### [How to complete this task]
Pull every line from the records that has the word "approach" in it.

### [Supplied data]
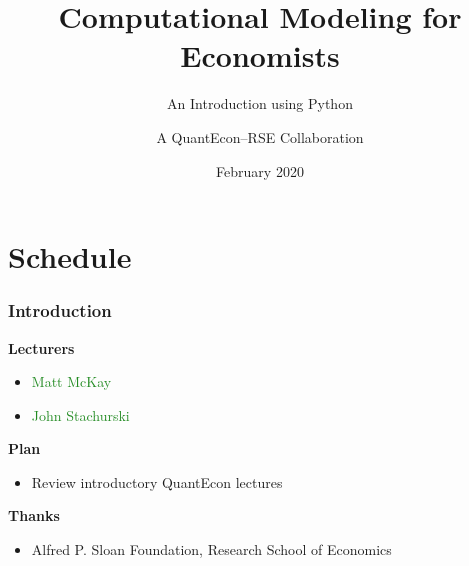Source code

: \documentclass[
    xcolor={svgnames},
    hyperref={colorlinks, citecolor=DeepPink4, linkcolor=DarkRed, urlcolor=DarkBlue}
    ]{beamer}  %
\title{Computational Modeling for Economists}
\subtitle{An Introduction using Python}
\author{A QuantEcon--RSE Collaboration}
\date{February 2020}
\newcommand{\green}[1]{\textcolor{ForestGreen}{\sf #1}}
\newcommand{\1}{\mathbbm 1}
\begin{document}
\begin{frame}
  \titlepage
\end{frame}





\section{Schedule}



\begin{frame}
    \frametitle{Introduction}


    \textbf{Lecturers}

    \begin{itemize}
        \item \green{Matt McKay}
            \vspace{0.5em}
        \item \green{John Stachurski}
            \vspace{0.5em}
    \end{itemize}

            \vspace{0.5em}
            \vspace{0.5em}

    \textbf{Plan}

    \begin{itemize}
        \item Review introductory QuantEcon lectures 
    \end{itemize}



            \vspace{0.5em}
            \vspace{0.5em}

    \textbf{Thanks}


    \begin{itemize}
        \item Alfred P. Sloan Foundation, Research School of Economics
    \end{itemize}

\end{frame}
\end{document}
* * *
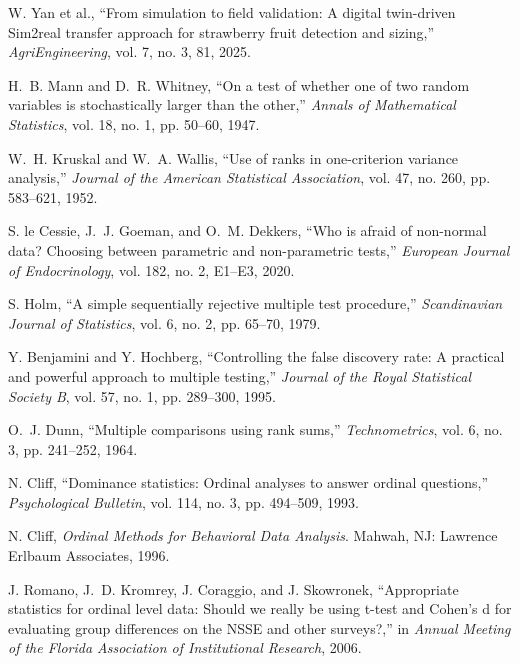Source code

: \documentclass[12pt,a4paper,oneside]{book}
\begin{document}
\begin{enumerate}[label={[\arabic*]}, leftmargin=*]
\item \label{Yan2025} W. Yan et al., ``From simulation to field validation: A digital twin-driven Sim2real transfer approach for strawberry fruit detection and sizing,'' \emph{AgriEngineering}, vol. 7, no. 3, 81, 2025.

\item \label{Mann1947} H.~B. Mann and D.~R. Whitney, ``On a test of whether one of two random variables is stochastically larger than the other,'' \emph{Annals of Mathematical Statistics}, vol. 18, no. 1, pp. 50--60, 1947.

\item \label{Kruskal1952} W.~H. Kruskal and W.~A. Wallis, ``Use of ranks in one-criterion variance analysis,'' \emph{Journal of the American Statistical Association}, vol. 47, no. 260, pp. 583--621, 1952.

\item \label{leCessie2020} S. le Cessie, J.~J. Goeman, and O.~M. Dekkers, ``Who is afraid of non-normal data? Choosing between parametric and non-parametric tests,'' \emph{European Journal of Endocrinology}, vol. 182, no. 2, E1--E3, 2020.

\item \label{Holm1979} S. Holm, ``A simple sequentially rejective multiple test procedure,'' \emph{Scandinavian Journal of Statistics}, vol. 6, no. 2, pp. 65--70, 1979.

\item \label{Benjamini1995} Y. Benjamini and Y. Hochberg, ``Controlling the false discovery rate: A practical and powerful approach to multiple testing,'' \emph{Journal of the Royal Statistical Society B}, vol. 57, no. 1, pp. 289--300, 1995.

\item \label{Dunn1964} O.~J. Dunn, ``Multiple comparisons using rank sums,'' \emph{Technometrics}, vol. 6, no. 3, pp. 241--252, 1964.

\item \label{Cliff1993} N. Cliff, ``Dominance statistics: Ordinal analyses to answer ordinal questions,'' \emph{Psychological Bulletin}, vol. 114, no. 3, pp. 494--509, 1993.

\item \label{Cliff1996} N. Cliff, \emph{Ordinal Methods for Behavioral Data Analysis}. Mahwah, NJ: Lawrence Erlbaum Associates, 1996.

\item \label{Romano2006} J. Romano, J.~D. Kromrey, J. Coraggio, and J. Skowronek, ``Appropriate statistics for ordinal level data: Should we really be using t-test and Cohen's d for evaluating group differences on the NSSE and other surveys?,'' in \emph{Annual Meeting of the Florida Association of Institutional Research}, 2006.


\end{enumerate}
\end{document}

### [Your solution]
\item \label{Yan2025} W. Yan et al., ``From simulation to field validation: A digital twin-driven Sim2real transfer approach for strawberry fruit detection and sizing,'' \emph{AgriEngineering}, vol. 7, no. 3, 81, 2025.
\item \label{Benjamini1995} Y. Benjamini and Y. Hochberg, ``Controlling the false discovery rate: A practical and powerful approach to multiple testing,'' \emph{Journal of the Royal Statistical Society B}, vol. 57, no. 1, pp. 289--300, 1995.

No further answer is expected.